I stand today to recognize that those who fought, of all races and colors, are saints within the black community. They embodied the words of Dr. King, “If a person hasn’t found something he/she are willing to die for, he/she is not fit to live.” They died for the freedom’s cause; they embodied the words of the slaves, “Before I be a slave I’ll be resting in my grave and go home with my Lord and be free.” They stood in the face of a corrupt, racist, government system and declared, “I Am Somebody!” They stood at before the Lincoln Memorial in Washington, DC and dared to Dream of a time when black people would be judged by the content of their character rather than the color of their skin. We celebrate today because if it had not been for our ancestors, we would not enjoy the freedoms we have today.
Romans 8:35-39 exhorts Christians to trust that God will care for and deliver them even in the most desperate situations. While the persecution of Christians in the ancient world was local and sporadic, the threat was ever present. Whether people were persecuted depended on political, social, and economic circumstances in the Roman Empire. Persecution is worst during periods of economic or political turmoil when a scapegoat is needed on whom to place blame for bad times.
With the poetic cadence of a preacher, Paul passionately reminds these believers that Christ’s love will accompany them as they face difficult dilemmas and even death. Dishonest leaders, brutal dictators, wars and rumors of wars might heap suffering and injustice upon believers, but there is no person or peril on this planet strong enough to separate believers from the empowering love of Jesus Christ. Paul’s proclamation in this passage is clear: persevere through it all—persecution, famine, poverty, incarceration, violent intimidation—because God has promised to be with us! God has generously poured out His love upon us. No trial or tribulation can destroy that divine love.
Jesus is our example. He fought the system, both religious and political – God was with him. He broke barriers that sought to keep a people enslaved to the dictates of the Roman Empire – God was with him. He broke barriers that sought to keep a people enslaved to sin and degradation. He broke the barriers for us all; it costs him his life; but God raised him up in the third day – God was with him. He got up with all power in his hand – God was with him. He got up to watch over you and me as we too fight the good fight of faith. Do not be deterred; stand and having done all keep on standing. The Lord Jesus Christ is with you! His blood is powerful and efficacious. He will stand with you. Hallelujah!

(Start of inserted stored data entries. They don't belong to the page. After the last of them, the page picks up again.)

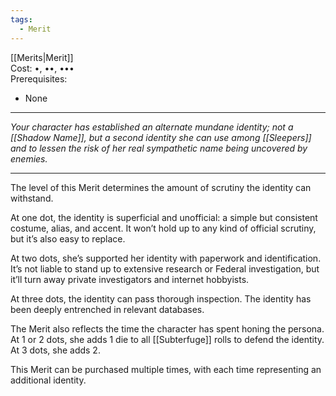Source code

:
 ```yaml
---
tags:
  - Merit
---
```


[[Merits|Merit]]\
Cost: •, ••, •••\
Prerequisites:
- None

---

_Your character has established an alternate mundane identity; not a [[Shadow Name]], but a second identity she can use among [[Sleepers]] and to lessen the risk of her real sympathetic name being uncovered by enemies._

---

The level of this Merit determines the amount of scrutiny the identity can withstand.

At one dot, the identity is superficial and unofficial: a simple but consistent costume, alias, and accent. It won’t hold up to any kind of official scrutiny, but it’s also easy to replace.

At two dots, she’s supported her identity with paperwork and identification. It’s not liable to stand up to extensive research or Federal investigation, but it’ll turn away private investigators and internet hobbyists.

At three dots, the identity can pass thorough inspection. The identity has been deeply entrenched in relevant databases.

The Merit also reflects the time the character has spent honing the persona. At 1 or 2 dots, she adds 1 die to all [[Subterfuge]] rolls to defend the identity. At 3 dots, she adds 2.

This Merit can be purchased multiple times, with each time representing an additional identity.
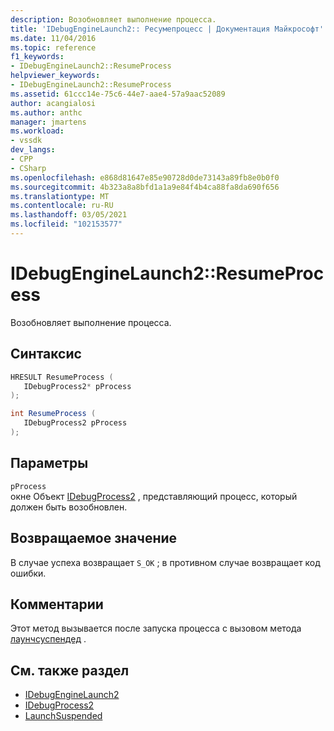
 ```yaml
---
description: Возобновляет выполнение процесса.
title: 'IDebugEngineLaunch2:: Ресумепроцесс | Документация Майкрософт'
ms.date: 11/04/2016
ms.topic: reference
f1_keywords:
- IDebugEngineLaunch2::ResumeProcess
helpviewer_keywords:
- IDebugEngineLaunch2::ResumeProcess
ms.assetid: 61ccc14e-75c6-44e7-aae4-57a9aac52089
author: acangialosi
ms.author: anthc
manager: jmartens
ms.workload:
- vssdk
dev_langs:
- CPP
- CSharp
ms.openlocfilehash: e868d81647e85e90728d0de73143a89fb8e0b0f0
ms.sourcegitcommit: 4b323a8a8bfd1a1a9e84f4b4ca88fa8da690f656
ms.translationtype: MT
ms.contentlocale: ru-RU
ms.lasthandoff: 03/05/2021
ms.locfileid: "102153577"
---
```

# <a name="idebugenginelaunch2resumeprocess"></a>IDebugEngineLaunch2::ResumeProcess
Возобновляет выполнение процесса.

## <a name="syntax"></a>Синтаксис

```cpp
HRESULT ResumeProcess ( 
   IDebugProcess2* pProcess
);
```

```csharp
int ResumeProcess ( 
   IDebugProcess2 pProcess
);
```

## <a name="parameters"></a>Параметры
`pProcess`\
окне Объект [IDebugProcess2](../../../extensibility/debugger/reference/idebugprocess2.md) , представляющий процесс, который должен быть возобновлен.

## <a name="return-value"></a>Возвращаемое значение
 В случае успеха возвращает `S_OK` ; в противном случае возвращает код ошибки.

## <a name="remarks"></a>Комментарии
 Этот метод вызывается после запуска процесса с вызовом метода [лаунчсуспендед](../../../extensibility/debugger/reference/idebugenginelaunch2-launchsuspended.md) .

## <a name="see-also"></a>См. также раздел
- [IDebugEngineLaunch2](../../../extensibility/debugger/reference/idebugenginelaunch2.md)
- [IDebugProcess2](../../../extensibility/debugger/reference/idebugprocess2.md)
- [LaunchSuspended](../../../extensibility/debugger/reference/idebugenginelaunch2-launchsuspended.md)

This is the reason we do not fear. God through Christ is with us! When we stand and exercise our citizen rights, we do not fear. When we report to vote and the power structure challenges our qualifications, we do not fear. When police stand outside the voting polls with weapons in plain sight, we do not fear. We do not fear because nothing shall be able to separate us from the love of God in Christ Jesus. We do not fear because death is not the final response to an oppressor’s aggression. We do not fear because we have been called by God to stand up and do what is right in the earth.